Review: Felix Ever After by Kacen Callender

This book has gotten a fair amount of hype because it addresses some timely issues, and Callender actually won the National Book Award for another book they wrote in 2020. I am happy to be able to report that Felix Ever After absolutely lived up to the hype in my view.

Felix

Felix Ever After book title

Felix Love is a Black trans boy who feels a little lost and like an outsider amongst his group of friends, where he mostly considered his best friend Ezra the most important person in his life, and views the rest of their friend group as just people who happen to be around. In addition to feeling like an outsider, Felix laments the fact that he’s never been in love.

Freedom

Felix and his friends have what is to me an insane amount of freedom for high school students. First, they live in New York City so they struggle less with lack of acceptance of their differences than kids in a lot of places do. But Ezra has his own apartment, and Felix often stays there, only going home to the apartment he shares with his dad every few days. And Ezra may randomly decide to have a party at 11pm on a school night, and other kids all show up. This wasn’t happening in my life as a seventeen-year-old.

A Personal Attack

Felix may be struggling a little socially, but his bigger problem is that someone tried to humiliate him by posting a bunch of old photos of him before his transition in the school’s gallery space, and also deadnamed him in the display. And presumably this same person is the one who’s harassing him on Instagram, accusing him of not being a real boy and not mattering at all.

He’s fixated on figuring out who made the display, which leads him into an odd online relationship (not really a relationship) where he’s exchanging message with a boy at the school he thought was an enemy and now sees is more complex than that. Felix starts wondering if he could love this boy. But the crazy part is that this boy has no idea who Felix is, so it’s weird and when he finds out, it’s not a good thing at all.

Who’s an Artist?

One important aspect of Felix’s life is that he’s a talented and skilled artist—the high school they all attend is a competitive art school—but it’s almost like he hasn’t fully embraced his identity as an artist, an idea that is never directly addressed but I thought was interesting. You often see a lot of artists at the beginning of their journey afraid to call themselves an “artist,” or just not thinking of themselves as “real artists” (writers do this, too). But with a little bit of encouragement, Felix really comes into his own with a series of self-portraits.
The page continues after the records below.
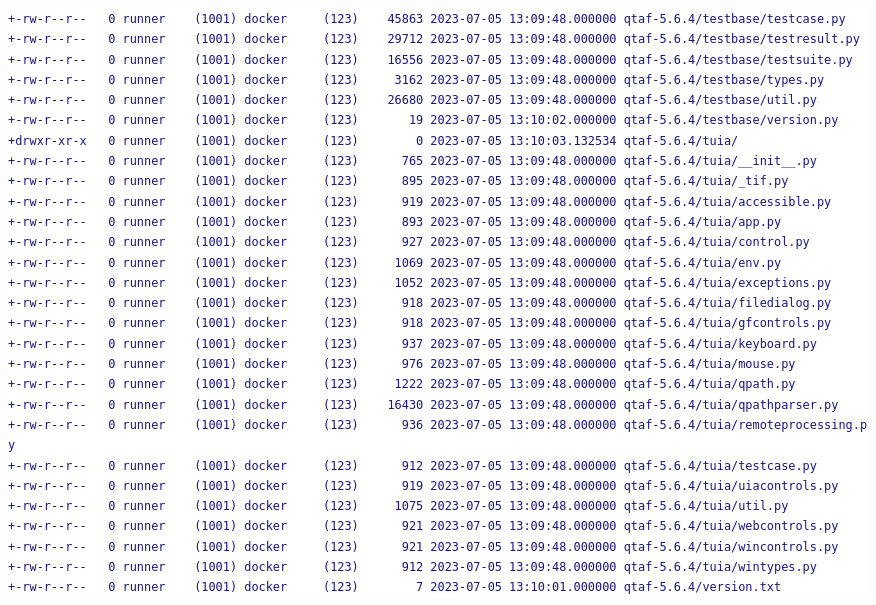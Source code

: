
 ```diff
+-rw-r--r--   0 runner    (1001) docker     (123)    45863 2023-07-05 13:09:48.000000 qtaf-5.6.4/testbase/testcase.py
+-rw-r--r--   0 runner    (1001) docker     (123)    29712 2023-07-05 13:09:48.000000 qtaf-5.6.4/testbase/testresult.py
+-rw-r--r--   0 runner    (1001) docker     (123)    16556 2023-07-05 13:09:48.000000 qtaf-5.6.4/testbase/testsuite.py
+-rw-r--r--   0 runner    (1001) docker     (123)     3162 2023-07-05 13:09:48.000000 qtaf-5.6.4/testbase/types.py
+-rw-r--r--   0 runner    (1001) docker     (123)    26680 2023-07-05 13:09:48.000000 qtaf-5.6.4/testbase/util.py
+-rw-r--r--   0 runner    (1001) docker     (123)       19 2023-07-05 13:10:02.000000 qtaf-5.6.4/testbase/version.py
+drwxr-xr-x   0 runner    (1001) docker     (123)        0 2023-07-05 13:10:03.132534 qtaf-5.6.4/tuia/
+-rw-r--r--   0 runner    (1001) docker     (123)      765 2023-07-05 13:09:48.000000 qtaf-5.6.4/tuia/__init__.py
+-rw-r--r--   0 runner    (1001) docker     (123)      895 2023-07-05 13:09:48.000000 qtaf-5.6.4/tuia/_tif.py
+-rw-r--r--   0 runner    (1001) docker     (123)      919 2023-07-05 13:09:48.000000 qtaf-5.6.4/tuia/accessible.py
+-rw-r--r--   0 runner    (1001) docker     (123)      893 2023-07-05 13:09:48.000000 qtaf-5.6.4/tuia/app.py
+-rw-r--r--   0 runner    (1001) docker     (123)      927 2023-07-05 13:09:48.000000 qtaf-5.6.4/tuia/control.py
+-rw-r--r--   0 runner    (1001) docker     (123)     1069 2023-07-05 13:09:48.000000 qtaf-5.6.4/tuia/env.py
+-rw-r--r--   0 runner    (1001) docker     (123)     1052 2023-07-05 13:09:48.000000 qtaf-5.6.4/tuia/exceptions.py
+-rw-r--r--   0 runner    (1001) docker     (123)      918 2023-07-05 13:09:48.000000 qtaf-5.6.4/tuia/filedialog.py
+-rw-r--r--   0 runner    (1001) docker     (123)      918 2023-07-05 13:09:48.000000 qtaf-5.6.4/tuia/gfcontrols.py
+-rw-r--r--   0 runner    (1001) docker     (123)      937 2023-07-05 13:09:48.000000 qtaf-5.6.4/tuia/keyboard.py
+-rw-r--r--   0 runner    (1001) docker     (123)      976 2023-07-05 13:09:48.000000 qtaf-5.6.4/tuia/mouse.py
+-rw-r--r--   0 runner    (1001) docker     (123)     1222 2023-07-05 13:09:48.000000 qtaf-5.6.4/tuia/qpath.py
+-rw-r--r--   0 runner    (1001) docker     (123)    16430 2023-07-05 13:09:48.000000 qtaf-5.6.4/tuia/qpathparser.py
+-rw-r--r--   0 runner    (1001) docker     (123)      936 2023-07-05 13:09:48.000000 qtaf-5.6.4/tuia/remoteprocessing.py
+-rw-r--r--   0 runner    (1001) docker     (123)      912 2023-07-05 13:09:48.000000 qtaf-5.6.4/tuia/testcase.py
+-rw-r--r--   0 runner    (1001) docker     (123)      919 2023-07-05 13:09:48.000000 qtaf-5.6.4/tuia/uiacontrols.py
+-rw-r--r--   0 runner    (1001) docker     (123)     1075 2023-07-05 13:09:48.000000 qtaf-5.6.4/tuia/util.py
+-rw-r--r--   0 runner    (1001) docker     (123)      921 2023-07-05 13:09:48.000000 qtaf-5.6.4/tuia/webcontrols.py
+-rw-r--r--   0 runner    (1001) docker     (123)      921 2023-07-05 13:09:48.000000 qtaf-5.6.4/tuia/wincontrols.py
+-rw-r--r--   0 runner    (1001) docker     (123)      912 2023-07-05 13:09:48.000000 qtaf-5.6.4/tuia/wintypes.py
+-rw-r--r--   0 runner    (1001) docker     (123)        7 2023-07-05 13:10:01.000000 qtaf-5.6.4/version.txt
```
Gender Can Be Hard to Pin Down

The last major thing going on in this book has to do with his gender identity. It’s worth mentioning that Felix is far enough into his transition that he’s had top surgery and gets a weekly testosterone shot. So it is really interesting when he suddenly finds himself questioning his gender again. His understanding of gender was still a little simplistic in the beginning, sort of implicitly assuming the traditional binary, and he discovers that there are many more ways to be than he originally knew. He does figure out how he identifies near the end of the book and for the first time in his life, he’s 100% certain he’s got it right.

Summary

The way I’ve outlined that major storylines in the book probably makes it sound a bit choppy, but they all weave together seamlessly in the book. And everything comes to a happy resolution (which is still completely believable) at the end. It’s clear that Felix is in a much better headspace, social space, and romantic space by the end of the book, and it’s both interesting and enjoyable to watch him come into his own.